I kicked off this evening with a Sunriver Deseo Mexican style lager. This is your basic lager lager; faint but slightly sourish nose, extremely clear, clean, almost creamy flavors with practically no finish. I presume corn was involved in this beer somewhere, given a faint corn flavor. But. It’s a little dry and that is the quality I can’t figure out. Not white wine dry-the absence of any pucker in the flavors keeps it far away form that. I just finish this beer and I want some water.
That’s weird, right? At least a little? I’m glad I got a short pour of this one-it isn’t bad just not quite appealing for me. The woman who ordered it was clearly here as part of an after-business meeting so I didn’t intrude any further than necessary. Which meant I didn’t get to ask her much about what she liked about this beer. That’s OK: after weeks of having people involved, I’m enjoying a beer to myself, you know? It gives me some space to think and time to look at the menu to decide on my next ale.
There’s a nice selection of lagers, which isn’t surprising. It’s nice to see the rise of the lighter ales, after years of heavy beers, even during summer. Don’t get me wrong, I’ve got a double IPA I’m eyeing and there are still a few dark ales there, I’m just talking about where the offerings lean to.

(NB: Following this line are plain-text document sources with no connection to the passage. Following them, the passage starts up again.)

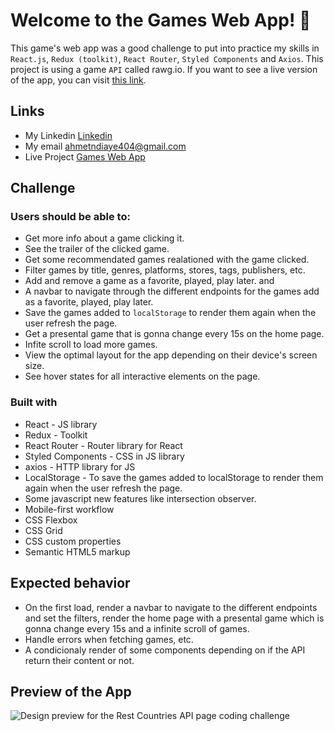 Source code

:  # Welcome to the Games Web App! 🍃

This game's web app was a good challenge to put into practice my skills in `React.js`, `Redux (toolkit)`, `React Router`, `Styled Components` and `Axios`. This project is using a game `API` called rawg.io. If you want to see a live version of the app, you can visit [this link](https://mouhametnd-games-app.netlify.app/). 



## Links
- My Linkedin [Linkedin](https://www.linkedin.com/in/mouhametndiaye/)
- My email ahmetndiaye404@gmail.com
- Live Project [ Games Web App](https://mouhametnd-games-app.netlify.app/)

## Challenge  

###  Users should be able to:

- Get more info about a game clicking it.
- See the trailer of the clicked game. 
- Get some recommendated games realationed with the game clicked.
- Filter games by title, genres, platforms, stores, tags, publishers, etc. 
- Add and remove a game as a favorite, played, play later. and
- A navbar to navigate through the different endpoints for the games add as a favorite, played, play later.
- Save the games added to `localStorage` to render them again when the user refresh the page.
- Get a presental game that is gonna change every 15s on the home page.
- Infite scroll to load more games.
- View the optimal layout for the app depending on their device's screen size.
- See hover states for all interactive elements on the page.


### Built with

- React - JS library
- Redux - Toolkit
- React Router - Router library for React
- Styled Components - CSS in JS library
- axios - HTTP library for JS
- LocalStorage - To save the games added to localStorage to render them again when the user refresh the page.
- Some javascript new features like intersection observer.
- Mobile-first workflow
- CSS Flexbox
- CSS Grid
- CSS custom properties
- Semantic HTML5 markup

## Expected behavior

- On the first load, render a navbar to navigate to the different endpoints and set the filters, render the home page with a presental game which is gonna change every 15s and a infinite scroll of games.
- Handle errors when fetching games, etc.  
- A condicionaly render of some components depending on if the API return their content or not.

## Preview of the App
![Design preview for the Rest Countries API page coding challenge](./preview.gif)


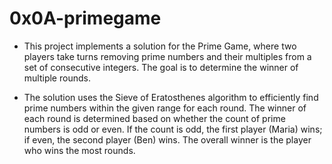 # 0x0A-primegame

- This project implements a solution for the Prime Game, where two players take turns removing prime numbers and their multiples from a set of consecutive integers. The goal is to determine the winner of multiple rounds.

- The solution uses the Sieve of Eratosthenes algorithm to efficiently find prime numbers within the given range for each round. The winner of each round is determined based on whether the count of prime numbers is odd or even. If the count is odd, the first player (Maria) wins; if even, the second player (Ben) wins. The overall winner is the player who wins the most rounds.
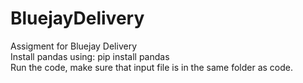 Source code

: # BluejayDelivery
Assigment for Bluejay Delivery
<br>
Install pandas using:
pip install pandas
<br>
Run the code, make sure that input file is in the same folder as code. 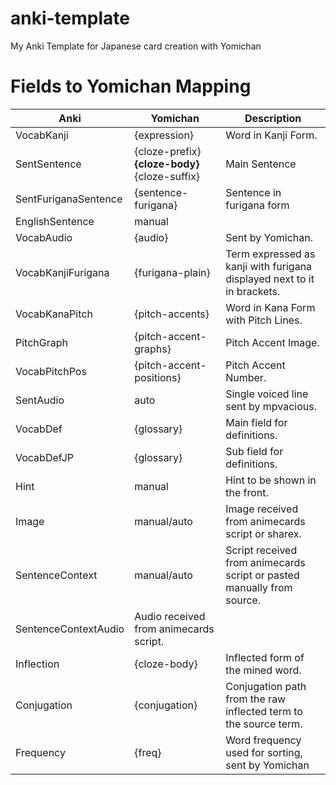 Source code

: # anki-template

My Anki Template for Japanese card creation with Yomichan

# Fields to Yomichan Mapping

| Anki                 | Yomichan                                 | Description                                                             |
|----------------------|------------------------------------------|-------------------------------------------------------------------------|
| VocabKanji           | {expression}                             | Word in Kanji Form.                                                     |
| SentSentence         | {cloze-prefix}<b>{cloze-body}</b>{cloze-suffix} | Main Sentence                                                           |
| SentFuriganaSentence | {sentence-furigana}                      | Sentence in furigana form                                               |
| EnglishSentence      | manual                                   |                                                                         |
| VocabAudio           | {audio}                                  | Sent by Yomichan.                                                       |
| VocabKanjiFurigana   | {furigana-plain}                         | Term expressed as kanji with furigana displayed next to it in brackets. |
| VocabKanaPitch       | {pitch-accents}                          | Word in Kana Form with Pitch Lines.                                     |
| PitchGraph           | {pitch-accent-graphs}                    | Pitch Accent Image.                                                     |
| VocabPitchPos        | {pitch-accent-positions}                 | Pitch Accent Number.                                                    |
| SentAudio            | auto                                     | Single voiced line sent by mpvacious.                                   |
| VocabDef             | {glossary}                               | Main field for definitions.                                             |
| VocabDefJP           | {glossary}                               | Sub field for definitions.                                              |
| Hint                 | manual                                   | Hint to be shown in the front.                                          |
| Image                | manual/auto                              | Image received from animecards script or sharex.                        |
| SentenceContext      | manual/auto                              | Script received from animecards script or pasted manually from source.  |
| SentenceContextAudio | Audio received from animecards script.   |                                                                         |
| Inflection           | {cloze-body}                             | Inflected form of the mined word.                                       |
| Conjugation          | {conjugation}                            | Conjugation path from the raw inflected term to the source term.        |
| Frequency            | {freq}                                   | Word frequency used for sorting, sent by Yomichan                       |
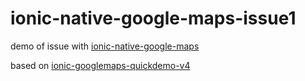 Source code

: # ionic-native-google-maps-issue1

demo of issue with [ionic-native-google-maps](https://github.com/ionic-team/ionic-native-google-maps)

based on [ionic-googlemaps-quickdemo-v4](https://github.com/mapsplugin/ionic-googlemaps-quickdemo-v4)
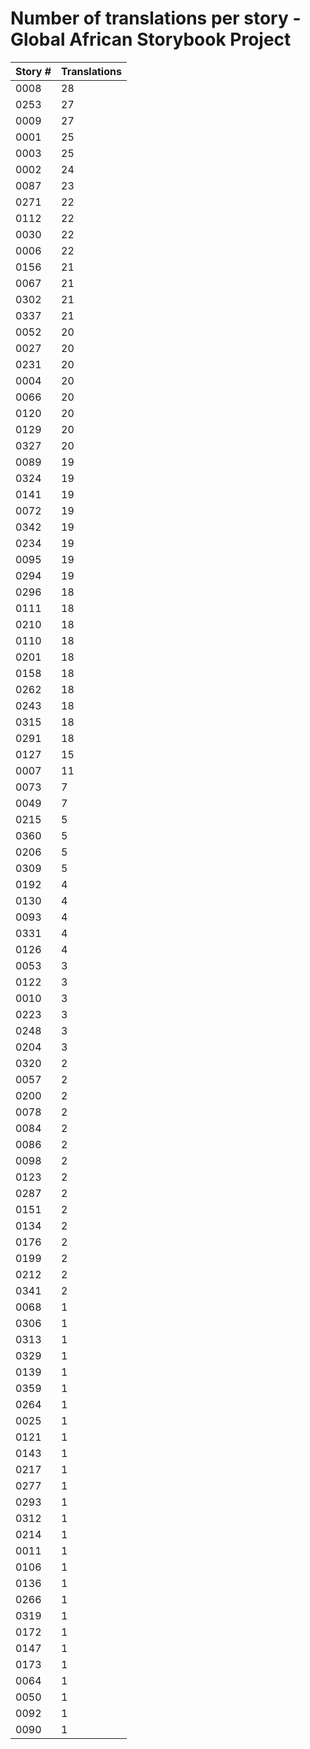 # Number of translations per story - Global African Storybook Project

Story # | Translations
------- | ------------
0008 | 28
0253 | 27
0009 | 27
0001 | 25
0003 | 25
0002 | 24
0087 | 23
0271 | 22
0112 | 22
0030 | 22
0006 | 22
0156 | 21
0067 | 21
0302 | 21
0337 | 21
0052 | 20
0027 | 20
0231 | 20
0004 | 20
0066 | 20
0120 | 20
0129 | 20
0327 | 20
0089 | 19
0324 | 19
0141 | 19
0072 | 19
0342 | 19
0234 | 19
0095 | 19
0294 | 19
0296 | 18
0111 | 18
0210 | 18
0110 | 18
0201 | 18
0158 | 18
0262 | 18
0243 | 18
0315 | 18
0291 | 18
0127 | 15
0007 | 11
0073 | 7
0049 | 7
0215 | 5
0360 | 5
0206 | 5
0309 | 5
0192 | 4
0130 | 4
0093 | 4
0331 | 4
0126 | 4
0053 | 3
0122 | 3
0010 | 3
0223 | 3
0248 | 3
0204 | 3
0320 | 2
0057 | 2
0200 | 2
0078 | 2
0084 | 2
0086 | 2
0098 | 2
0123 | 2
0287 | 2
0151 | 2
0134 | 2
0176 | 2
0199 | 2
0212 | 2
0341 | 2
0068 | 1
0306 | 1
0313 | 1
0329 | 1
0139 | 1
0359 | 1
0264 | 1
0025 | 1
0121 | 1
0143 | 1
0217 | 1
0277 | 1
0293 | 1
0312 | 1
0214 | 1
0011 | 1
0106 | 1
0136 | 1
0266 | 1
0319 | 1
0172 | 1
0147 | 1
0173 | 1
0064 | 1
0050 | 1
0092 | 1
0090 | 1
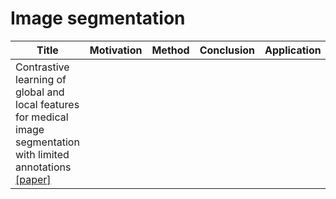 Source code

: # Image segmentation

| Title | Motivation | Method | Conclusion | Application | Year | Limitation | Comment |
| - | - | - | - | - | - | - | - |
| Contrastive learning of global and local features for medical image segmentation with limited annotations [[paper]](https://arxiv.org/pdf/2006.10511.pdf) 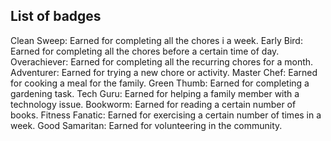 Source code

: ## List of badges

Clean Sweep: Earned for completing all the chores i a week.
Early Bird: Earned for completing all the chores before a certain time of day.
Overachiever: Earned for completing all the recurring chores for a month.
Adventurer: Earned for trying a new chore or activity.
Master Chef: Earned for cooking a meal for the family.
Green Thumb: Earned for completing a gardening task.
Tech Guru: Earned for helping a family member with a technology issue.
Bookworm: Earned for reading a certain number of books.
Fitness Fanatic: Earned for exercising a certain number of times in a week.
Good Samaritan: Earned for volunteering in the community. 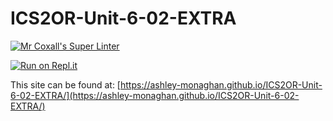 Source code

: # ICS2OR-Unit-6-02-EXTRA

[![Mr Coxall's Super Linter](https://github.com/ashley-monaghan/ICS2OR-Unit-6-02-EXTRA/workflows/Mr%20Coxall's%20Super%20Linter/badge.svg)](https://github.com/ashley-monaghan/ICS2OR-Unit-6-02-EXTRA/actions)

[![Run on Repl.it](https://repl.it/badge/github/ashley-monaghan/ICS2OR-Unit-6-02-EXTRA)](https://repl.it/github/ashley-monaghan/ICS2OR-Unit-6-02-EXTRA)

This site can be found at: [https://ashley-monaghan.github.io/ICS2OR-Unit-6-02-EXTRA/](https://ashley-monaghan.github.io/ICS2OR-Unit-6-02-EXTRA/)
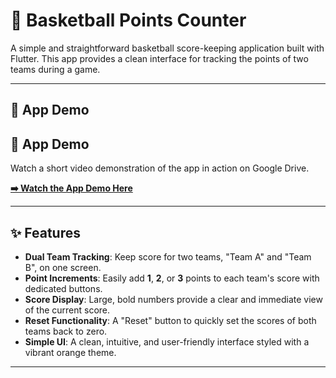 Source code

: # 🏀 Basketball Points Counter

A simple and straightforward basketball score-keeping application built with Flutter. This app provides a clean interface for tracking the points of two teams during a game.



---

## 🚀 App Demo

## 🚀 App Demo

Watch a short video demonstration of the app in action on Google Drive.

**[➡️ Watch the App Demo Here](https://drive.google.com/file/d/1tzfJDIp18buN7MVeTd-K0xWb64iO6D-O/view?usp=sharing)**

---

## ✨ Features

- **Dual Team Tracking**: Keep score for two teams, "Team A" and "Team B", on one screen.
- **Point Increments**: Easily add **1**, **2**, or **3** points to each team's score with dedicated buttons.
- **Score Display**: Large, bold numbers provide a clear and immediate view of the current score.
- **Reset Functionality**: A "Reset" button to quickly set the scores of both teams back to zero.
- **Simple UI**: A clean, intuitive, and user-friendly interface styled with a vibrant orange theme.

---



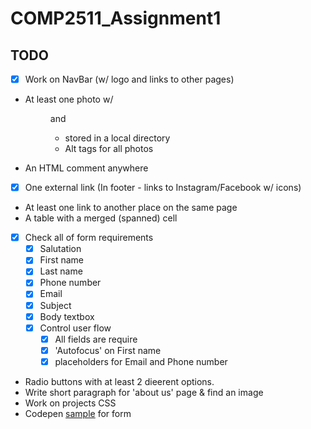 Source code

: # COMP2511_Assignment1

## TODO

- [x] Work on NavBar (w/ logo and links to other pages)
- At least one photo w/ <figure> and <figcaption>
  - stored in a local directory
  - Alt tags for all photos
- An HTML comment anywhere
- [x] One external link (In footer - links to Instagram/Facebook w/ icons)
- At least one link to another place on the same page
- A table with a merged (spanned) cell
- [x] Check all of form requirements
  - [x] Salutation
  - [x] First name
  - [x] Last name
  - [x] Phone number
  - [x] Email
  - [x] Subject
  - [x] Body textbox
  - [x] Control user flow
    - [x] All fields are require
    - [x] 'Autofocus' on First name
    - [x] placeholders for Email and Phone number
- Radio buttons with at least 2 dieerent options.
- Write short paragraph for 'about us' page & find an image
- Work on projects CSS
- Codepen [sample](https://codepen.io/cosmob3/pen/PwoNrWq) for form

Which is pretty cool; there really is something for everyone. The glory of craft beer’s offer of selection really being realized before my eyes.
Today’s second pint goes to the Electronic Frontier Foundation.
In Portland, beards are a thing. They just are. I don’t have one-my face really doesn’t want to do the beard thing-and that’s fine. It’s a beard, not a lifestyle.
But if point 11 on this list is true well then…I’ll take my extra beer, thank you very much.
Hop Valley Citrus Mistress. That is a very bright beer, eh? The nose smells like someone expressed an orange peel over it, so I can’t claim false advertising on this beer.
The middle of the beer fades fast and it’s challenging for me to pin it down. There isn’t much malt there, to be certain. This IPA is doing the IPA thing not the malt thing though: the next flavor up is grapefruit, and then the effervescence rumbles over to try and sweep it all away.
It doesn’t quite get there: the finish on this has got that grapefruit bitter quality. I’m not really on board for that. I think I could be, if this beer had some more body, something in the middle to tie the front and back together but as it stands it’s just a little heavy on the finish.
I don’t dislike it, though. On a hotter day, I might even be grateful for it. I suppose ‘cautiously recommended’ would be a good phrase. Solid, but I’m not going to convince my Mom to try it.